**Work item:** Your copy must hold all of the data below, unchanged and without images.
(Study material begins)
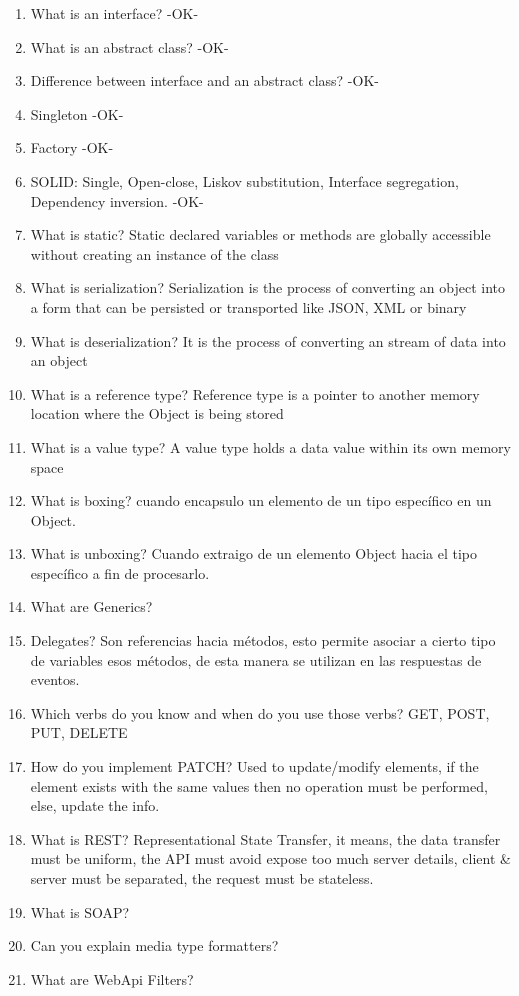\begin{multicols}{2}
\begin{enumerate}
\item What is an interface? -OK-
\item What is an abstract class? -OK-
\item Difference between interface and an abstract class? -OK-
\item Singleton -OK-
\item Factory -OK-
\item SOLID: Single, Open-close, Liskov substitution, Interface segregation, Dependency inversion. -OK-
\item What is static? Static declared variables or methods are globally accessible without creating an instance of the class
\item What is serialization? Serialization is the process of converting an object into a form that can be persisted or transported like JSON, XML or binary
\item What is deserialization? It is the process of converting an stream of data into an object
\item What is a reference type? Reference type is a pointer to another memory location where the Object is being stored
\item What is a value type? A value type holds a data value within its own memory space
\item What is boxing? cuando encapsulo un elemento de un tipo específico en un Object.
\item What is unboxing? Cuando extraigo de un elemento Object hacia el tipo específico a fin de procesarlo.
\item What are Generics? 
\item Delegates? Son referencias hacia métodos, esto permite asociar a cierto tipo de variables esos métodos, de esta manera se utilizan en las respuestas de eventos.
\item Which verbs do you know and when do you use those verbs? GET, POST, PUT, DELETE
\item How do you implement PATCH? Used to update/modify elements, if the element exists with the same values then no operation must be performed, else, update the info.
\item What is REST? Representational State Transfer, it means, the data transfer must be uniform, the API must avoid expose too much server details, client \& server must be separated, the request must be stateless.
\item What is SOAP?
\item Can you explain media type formatters?
\item What are WebApi Filters?

\end{enumerate}
\end{multicols}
(Study material ends)
**Response for this exercise:**
\begin{multicols}{2}
\begin{enumerate}
\item What is an interface? -OK-
\item What is an abstract class? -OK-
\item Difference between interface and an abstract class? -OK-
\item Singleton -OK-
\item Factory -OK-
\item SOLID: Single, Open-close, Liskov substitution, Interface segregation, Dependency inversion. -OK-
\item What is static? Static declared variables or methods are globally accessible without creating an instance of the class
\item What is serialization? Serialization is the process of converting an object into a form that can be persisted or transported like JSON, XML or binary
\item What is deserialization? It is the process of converting an stream of data into an object
\item What is a reference type? Reference type is a pointer to another memory location where the Object is being stored
\item What is a value type? A value type holds a data value within its own memory space
\item What is boxing? cuando encapsulo un elemento de un tipo específico en un Object.
\item What is unboxing? Cuando extraigo de un elemento Object hacia el tipo específico a fin de procesarlo.
\item What are Generics? 
\item Delegates? Son referencias hacia métodos, esto permite asociar a cierto tipo de variables esos métodos, de esta manera se utilizan en las respuestas de eventos.
\item Which verbs do you know and when do you use those verbs? GET, POST, PUT, DELETE
\item How do you implement PATCH? Used to update/modify elements, if the element exists with the same values then no operation must be performed, else, update the info.
\item What is REST? Representational State Transfer, it means, the data transfer must be uniform, the API must avoid expose too much server details, client \& server must be separated, the request must be stateless.
\item What is SOAP?
\item Can you explain media type formatters?
\item What are WebApi Filters?

\end{enumerate}
\end{multicols}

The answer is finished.